• Task requirements: Copy the data exactly. Leave nothing out.

• Data for the task:
-- Opening Marker --

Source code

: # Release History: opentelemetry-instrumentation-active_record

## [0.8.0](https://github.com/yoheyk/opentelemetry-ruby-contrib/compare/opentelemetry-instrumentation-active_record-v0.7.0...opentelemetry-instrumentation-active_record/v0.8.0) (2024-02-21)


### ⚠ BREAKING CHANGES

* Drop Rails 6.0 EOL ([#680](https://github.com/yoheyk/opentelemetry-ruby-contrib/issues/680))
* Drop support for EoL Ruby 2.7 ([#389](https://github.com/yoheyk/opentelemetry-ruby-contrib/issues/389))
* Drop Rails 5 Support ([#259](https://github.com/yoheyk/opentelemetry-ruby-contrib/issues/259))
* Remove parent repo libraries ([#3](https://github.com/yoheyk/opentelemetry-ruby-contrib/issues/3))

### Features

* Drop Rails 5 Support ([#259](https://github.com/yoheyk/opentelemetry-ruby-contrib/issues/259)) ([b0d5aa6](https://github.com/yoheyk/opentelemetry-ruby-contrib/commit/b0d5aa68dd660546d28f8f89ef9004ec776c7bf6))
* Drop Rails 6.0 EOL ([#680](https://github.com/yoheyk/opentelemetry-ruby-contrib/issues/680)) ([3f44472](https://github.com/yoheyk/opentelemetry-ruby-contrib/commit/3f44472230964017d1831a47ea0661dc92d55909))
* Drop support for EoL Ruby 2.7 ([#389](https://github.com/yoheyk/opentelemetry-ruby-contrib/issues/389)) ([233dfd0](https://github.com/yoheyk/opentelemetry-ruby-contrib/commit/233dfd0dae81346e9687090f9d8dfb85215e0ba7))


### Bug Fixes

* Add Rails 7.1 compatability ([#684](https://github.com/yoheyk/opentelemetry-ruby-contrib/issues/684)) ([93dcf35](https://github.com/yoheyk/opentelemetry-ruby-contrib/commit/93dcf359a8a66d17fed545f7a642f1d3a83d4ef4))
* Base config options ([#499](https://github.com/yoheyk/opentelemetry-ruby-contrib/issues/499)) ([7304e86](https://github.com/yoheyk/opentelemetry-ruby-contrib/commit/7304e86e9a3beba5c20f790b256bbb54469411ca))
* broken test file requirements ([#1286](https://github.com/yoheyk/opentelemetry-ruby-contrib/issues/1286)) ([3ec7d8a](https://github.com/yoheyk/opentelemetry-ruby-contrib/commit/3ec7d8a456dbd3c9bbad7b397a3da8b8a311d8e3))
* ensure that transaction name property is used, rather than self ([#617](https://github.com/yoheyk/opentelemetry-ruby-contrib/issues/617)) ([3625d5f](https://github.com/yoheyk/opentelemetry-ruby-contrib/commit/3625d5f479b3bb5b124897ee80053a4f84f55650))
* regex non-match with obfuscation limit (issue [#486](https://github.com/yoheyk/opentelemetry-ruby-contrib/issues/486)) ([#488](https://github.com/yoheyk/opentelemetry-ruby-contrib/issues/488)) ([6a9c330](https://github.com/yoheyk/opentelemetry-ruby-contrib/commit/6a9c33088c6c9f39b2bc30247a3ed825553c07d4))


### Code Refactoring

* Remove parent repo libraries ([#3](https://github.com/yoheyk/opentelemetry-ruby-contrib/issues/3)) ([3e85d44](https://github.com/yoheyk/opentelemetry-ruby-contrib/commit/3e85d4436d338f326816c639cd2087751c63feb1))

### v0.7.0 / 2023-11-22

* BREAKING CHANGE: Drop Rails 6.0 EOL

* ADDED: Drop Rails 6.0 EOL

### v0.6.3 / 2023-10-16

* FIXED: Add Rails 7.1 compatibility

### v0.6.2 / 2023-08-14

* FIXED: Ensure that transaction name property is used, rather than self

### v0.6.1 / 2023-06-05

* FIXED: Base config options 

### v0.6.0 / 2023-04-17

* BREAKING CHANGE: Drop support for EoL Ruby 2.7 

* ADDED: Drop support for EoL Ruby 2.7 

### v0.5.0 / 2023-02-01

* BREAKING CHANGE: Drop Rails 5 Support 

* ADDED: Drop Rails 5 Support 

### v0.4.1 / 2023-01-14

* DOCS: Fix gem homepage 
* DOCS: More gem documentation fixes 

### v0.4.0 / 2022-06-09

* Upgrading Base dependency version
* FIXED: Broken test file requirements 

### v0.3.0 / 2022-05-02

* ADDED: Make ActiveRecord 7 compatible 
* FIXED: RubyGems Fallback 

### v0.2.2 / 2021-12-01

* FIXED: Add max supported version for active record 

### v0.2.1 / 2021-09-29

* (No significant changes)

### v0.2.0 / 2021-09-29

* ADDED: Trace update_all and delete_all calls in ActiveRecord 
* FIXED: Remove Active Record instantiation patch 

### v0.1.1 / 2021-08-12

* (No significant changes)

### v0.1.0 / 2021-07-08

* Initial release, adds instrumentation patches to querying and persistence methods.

-- Closing Marker --

• Solution to this task:
Source code

: # Release History: opentelemetry-instrumentation-active_record

## [0.8.0](https://github.com/yoheyk/opentelemetry-ruby-contrib/compare/opentelemetry-instrumentation-active_record-v0.7.0...opentelemetry-instrumentation-active_record/v0.8.0) (2024-02-21)


### ⚠ BREAKING CHANGES

* Drop Rails 6.0 EOL ([#680](https://github.com/yoheyk/opentelemetry-ruby-contrib/issues/680))
* Drop support for EoL Ruby 2.7 ([#389](https://github.com/yoheyk/opentelemetry-ruby-contrib/issues/389))
* Drop Rails 5 Support ([#259](https://github.com/yoheyk/opentelemetry-ruby-contrib/issues/259))
* Remove parent repo libraries ([#3](https://github.com/yoheyk/opentelemetry-ruby-contrib/issues/3))

### Features

* Drop Rails 5 Support ([#259](https://github.com/yoheyk/opentelemetry-ruby-contrib/issues/259)) ([b0d5aa6](https://github.com/yoheyk/opentelemetry-ruby-contrib/commit/b0d5aa68dd660546d28f8f89ef9004ec776c7bf6))
* Drop Rails 6.0 EOL ([#680](https://github.com/yoheyk/opentelemetry-ruby-contrib/issues/680)) ([3f44472](https://github.com/yoheyk/opentelemetry-ruby-contrib/commit/3f44472230964017d1831a47ea0661dc92d55909))
* Drop support for EoL Ruby 2.7 ([#389](https://github.com/yoheyk/opentelemetry-ruby-contrib/issues/389)) ([233dfd0](https://github.com/yoheyk/opentelemetry-ruby-contrib/commit/233dfd0dae81346e9687090f9d8dfb85215e0ba7))


### Bug Fixes

* Add Rails 7.1 compatability ([#684](https://github.com/yoheyk/opentelemetry-ruby-contrib/issues/684)) ([93dcf35](https://github.com/yoheyk/opentelemetry-ruby-contrib/commit/93dcf359a8a66d17fed545f7a642f1d3a83d4ef4))
* Base config options ([#499](https://github.com/yoheyk/opentelemetry-ruby-contrib/issues/499)) ([7304e86](https://github.com/yoheyk/opentelemetry-ruby-contrib/commit/7304e86e9a3beba5c20f790b256bbb54469411ca))
* broken test file requirements ([#1286](https://github.com/yoheyk/opentelemetry-ruby-contrib/issues/1286)) ([3ec7d8a](https://github.com/yoheyk/opentelemetry-ruby-contrib/commit/3ec7d8a456dbd3c9bbad7b397a3da8b8a311d8e3))
* ensure that transaction name property is used, rather than self ([#617](https://github.com/yoheyk/opentelemetry-ruby-contrib/issues/617)) ([3625d5f](https://github.com/yoheyk/opentelemetry-ruby-contrib/commit/3625d5f479b3bb5b124897ee80053a4f84f55650))
* regex non-match with obfuscation limit (issue [#486](https://github.com/yoheyk/opentelemetry-ruby-contrib/issues/486)) ([#488](https://github.com/yoheyk/opentelemetry-ruby-contrib/issues/488)) ([6a9c330](https://github.com/yoheyk/opentelemetry-ruby-contrib/commit/6a9c33088c6c9f39b2bc30247a3ed825553c07d4))


### Code Refactoring

* Remove parent repo libraries ([#3](https://github.com/yoheyk/opentelemetry-ruby-contrib/issues/3)) ([3e85d44](https://github.com/yoheyk/opentelemetry-ruby-contrib/commit/3e85d4436d338f326816c639cd2087751c63feb1))

### v0.7.0 / 2023-11-22

* BREAKING CHANGE: Drop Rails 6.0 EOL

* ADDED: Drop Rails 6.0 EOL

### v0.6.3 / 2023-10-16

* FIXED: Add Rails 7.1 compatibility

### v0.6.2 / 2023-08-14

* FIXED: Ensure that transaction name property is used, rather than self

### v0.6.1 / 2023-06-05

* FIXED: Base config options 

### v0.6.0 / 2023-04-17

* BREAKING CHANGE: Drop support for EoL Ruby 2.7 

* ADDED: Drop support for EoL Ruby 2.7 

### v0.5.0 / 2023-02-01

* BREAKING CHANGE: Drop Rails 5 Support 

* ADDED: Drop Rails 5 Support 

### v0.4.1 / 2023-01-14

* DOCS: Fix gem homepage 
* DOCS: More gem documentation fixes 

### v0.4.0 / 2022-06-09

* Upgrading Base dependency version
* FIXED: Broken test file requirements 

### v0.3.0 / 2022-05-02

* ADDED: Make ActiveRecord 7 compatible 
* FIXED: RubyGems Fallback 

### v0.2.2 / 2021-12-01

* FIXED: Add max supported version for active record 

### v0.2.1 / 2021-09-29

* (No significant changes)

### v0.2.0 / 2021-09-29

* ADDED: Trace update_all and delete_all calls in ActiveRecord 
* FIXED: Remove Active Record instantiation patch 

### v0.1.1 / 2021-08-12

* (No significant changes)

### v0.1.0 / 2021-07-08

* Initial release, adds instrumentation patches to querying and persistence methods.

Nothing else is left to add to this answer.